EPrints Technical Mailing List Archive

See the EPrints wiki for instructions on how to join this mailing list and related information.

Message: #07656

[EP-tech] Antwort: Thesis Bulk Upload/Import

To: <eprints-tech@ecs.soton.ac.uk>, James Kerwin <jkerwin2101@gmail.com>
Subject: [EP-tech] Antwort: Thesis Bulk Upload/Import
From: <martin.braendle@id.uzh.ch>
Date: Thu, 17 Jan 2019 15:02:21 +0100

Hi James,

we did recently import in our repository about 3000 metadata records and PDFs from Swiss National Licence program and attached about a further 2000 PDFs to existing metadata.
Currently I'm working on importing about 4000 e-theses (metadata + PDF) and later 60'000 metadata records of print theses of University of Zurich (back into 19th century) from UZH's library system Aleph. This will increase the current size of our repo by 50%.

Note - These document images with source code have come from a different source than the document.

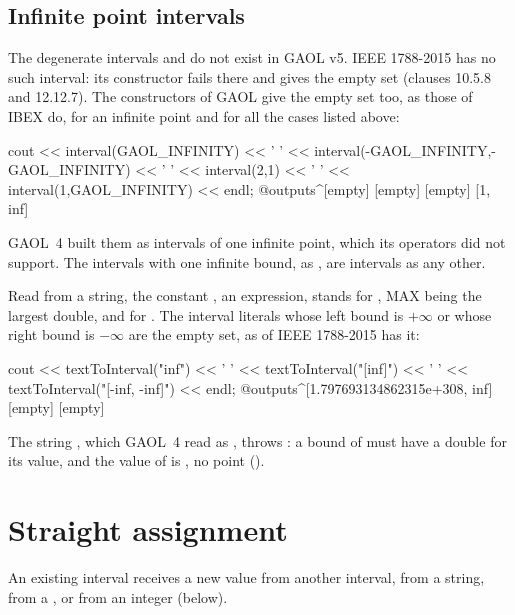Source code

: \subsection{Infinite point intervals}\label{par:inf_inf_note}
%

The degenerate intervals \itv{+\infty}{+\infty} and \itv{-\infty}{-\infty} do
not exist in GAOL v5.\newinvfive{} IEEE 1788-2015 \cite{IEEE1788:2015} has no
such interval: its constructor fails there and gives the empty set (clauses
10.5.8 and 12.12.7). The constructors of GAOL give the empty set too, as
those of IBEX do, for an infinite point and for all the cases listed above:
\begin{example}
cout << interval(GAOL_INFINITY) << ' '
     << interval(-GAOL_INFINITY,-GAOL_INFINITY) << ' '
     << interval(2,1) << ' '
     << interval(1,GAOL_INFINITY) << endl;
@outputs^[empty] [empty] [empty] [1, inf]~
\end{example}
GAOL~4 built them as intervals of one infinite point, which its operators did
not support. The intervals with one infinite bound, as , are
intervals as any other.

\medskip
Read from a string, the constant , an expression, stands for
, MAX being the largest double, and 
for . The interval literals whose left bound is
$+\infty$ or whose right bound is $-\infty$ are the empty set, as
 of IEEE 1788-2015 has it:
\begin{example}
cout << textToInterval("inf") << ' ' << textToInterval("[inf]") << ' '
     << textToInterval("[-inf, -inf]") << endl;
@outputs^[1.797693134862315e+308, inf] [empty] [empty]~
\end{example}
The string , which GAOL~4 read as
, throws : a bound of
 must have a double for its value, and the value of 
is , no point ().\newinvfive

\section{Straight assignment}\label{sec:assignment}
%

An existing interval receives a new value from another interval, from a string,
from a , or from an integer (below).

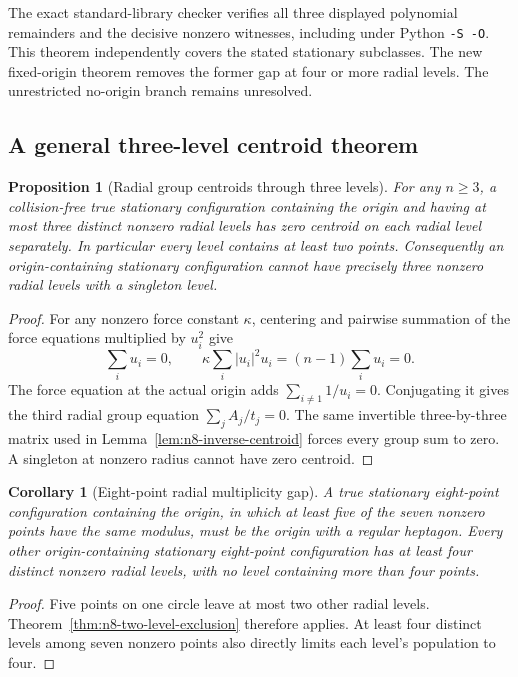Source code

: \documentclass[11pt]{article}
\newtheorem{proposition}[theorem]{Proposition}
\newtheorem{corollary}[theorem]{Corollary}
\theoremstyle{remark}
\numberwithin{equation}{section}
\begin{document}
The exact standard-library checker 
verifies all three displayed polynomial remainders and the decisive
nonzero witnesses, including under Python \texttt{-S -O}.
This theorem independently covers the stated stationary subclasses.
The new fixed-origin theorem removes the former gap at four or more
radial levels. The unrestricted no-origin branch remains unresolved.


\subsection{A general three-level centroid theorem}

\begin{proposition}[Radial group centroids through three levels]
\label{prop:three-level-centroids-general}
For any $n\ge3$, a collision-free true stationary configuration
containing the origin and having at most three distinct nonzero
radial levels has zero centroid on each radial level separately.
In particular every level contains at least two points. Consequently
an origin-containing stationary configuration cannot have precisely
three nonzero radial levels with a singleton level.
\end{proposition}
\begin{proof}
For any nonzero force constant $\kappa$, centering and pairwise
summation of the force equations multiplied by $u_i^2$ give
\[
 \sum_i u_i=0,\qquad
 \kappa\sum_i |u_i|^2u_i=(n-1)\sum_i u_i=0.
\]
The force equation at the actual origin adds $\sum_{i\ne1}1/u_i=0$.
Conjugating it gives the third radial group equation
$\sum_j A_j/t_j=0$. The same invertible three-by-three matrix used
in Lemma~\ref{lem:n8-inverse-centroid} forces every group sum to zero.
A singleton at nonzero radius cannot have zero centroid.
\end{proof}

\begin{corollary}[Eight-point radial multiplicity gap]
\label{cor:n8-five-equal-radii}
A true stationary eight-point configuration containing the origin,
in which at least five of the seven nonzero points have the same
modulus, must be the origin with a regular heptagon. Every other
origin-containing stationary eight-point configuration has at least
four distinct nonzero radial levels, with no level containing more
than four points.
\end{corollary}
\begin{proof}
Five points on one circle leave at most two other radial levels.
Theorem~\ref{thm:n8-two-level-exclusion} therefore applies. At least
four distinct levels among seven nonzero points also directly limits
each level's population to four.
\end{proof}
\end{document}
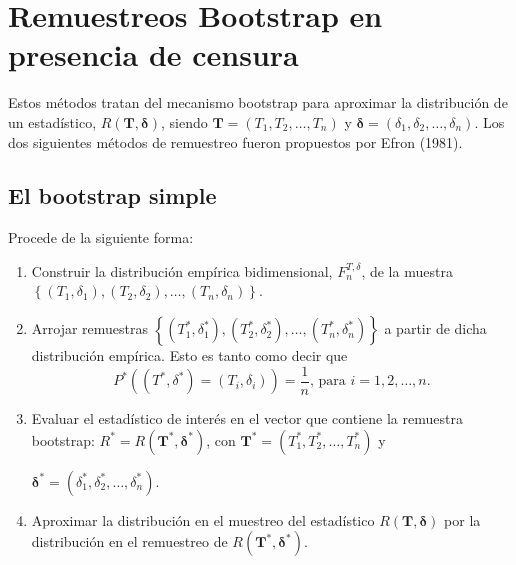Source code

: \documentclass[
]{book}
\theoremstyle{break}
\theoremstyle{definition}
\theoremstyle{definition}
\theoremstyle{definition}
\theoremstyle{definition}
\theoremstyle{remark}
\begin{document}
\hypertarget{remuestreos-bootstrap-en-presencia-de-censura}{%
\section{Remuestreos Bootstrap en presencia de censura}\label{remuestreos-bootstrap-en-presencia-de-censura}}

Estos métodos tratan del mecanismo bootstrap para aproximar la
distribución de un estadístico, \(R\left( \mathbf{T}, \boldsymbol{\delta} \right)\), siendo \(\mathbf{T}=\left( T_1, T_2, \ldots,T_n \right)\) y \(\boldsymbol{\delta}=\left( \delta _1,\delta_2, \ldots ,\delta _n \right)\). Los dos siguientes métodos de
remuestreo fueron propuestos por Efron (1981).

\hypertarget{el-bootstrap-simple}{%
\subsection{El bootstrap simple}\label{el-bootstrap-simple}}

Procede de la siguiente forma:

\begin{enumerate}
\def\labelenumi{\arabic{enumi}.}
\item
  Construir la distribución empírica bidimensional,
  \(F_n^{T,\delta }\), de la muestra
  \(\left\{ \left( T_1,\delta _1 \right), \left( T_2,\delta _2 \right), \ldots, \left( T_n,\delta _n \right) \right\}\).
\item
  Arrojar remuestras \(\left\{ \left( T_1^{\ast},\delta _1^{\ast} \right), \left( T_2^{\ast},\delta _2^{\ast} \right), \ldots, \left( T_n^{\ast},\delta _n^{\ast} \right) \right\}\)
  a partir de dicha distribución empírica. Esto es tanto como decir
  que\[P^{\ast}\left( \left( T^{\ast},\delta^{\ast} \right) =\left( T_i,\delta
  _i \right) \right) =\frac{1}{n}\text{, para }i=1,2,\ldots ,n\text{.}\]
\item
  Evaluar el estadístico de interés en el vector que contiene la
  remuestra bootstrap: \(R^{\ast}=R\left( \mathbf{T}^{\ast}, \boldsymbol{\delta}^{\ast} \right)\), con
  \(\mathbf{T}^{\ast} =\left( T_1^{\ast},T_2^{\ast},\ldots ,T_n^{\ast} \right)\) y

  \(\boldsymbol{\delta}^{\ast}=\left( \delta _1^{\ast},\delta _2^{\ast},\ldots ,\delta _n^{\ast} \right)\).
\item
  Aproximar la distribución en el muestreo del estadístico
  \(R\left( \mathbf{T}, \boldsymbol{\delta} \right)\) por la
  distribución en el remuestreo de \(R\left( \mathbf{T}^{\ast},\boldsymbol{\delta}^{\ast} \right)\).
\end{enumerate}
\end{document}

1) Biggest pro of having all documents in one repo is findability - you don't want the user to have to search several times in different repos.
Con is that if one does not have the full-text (as above), the overall full-text and OA ratio may be diluted.

2) Was answered by David Newman. Be aware that the code by Neugebauer and Han for ingesting documents is not up-to-date and did not work an EPrints 3.3 repository - had to learn that the hard way. If you need code samples let me know.

3) There may be not something as a preferred or ideal format. You have to work with what you get from the data provider. In our case, this meant writing our own import scripts and plug-ins. Also, there may be data quality issues, which means one has to do thorough data analysis before and massive data massaging during import (if you have XML data, XSLT 2.0 is your friend because of its strong grouping and sorting facilities). And one has to be prepared to implement error handling for all kind of errors that can be caused by wrong, incomplete or missing data.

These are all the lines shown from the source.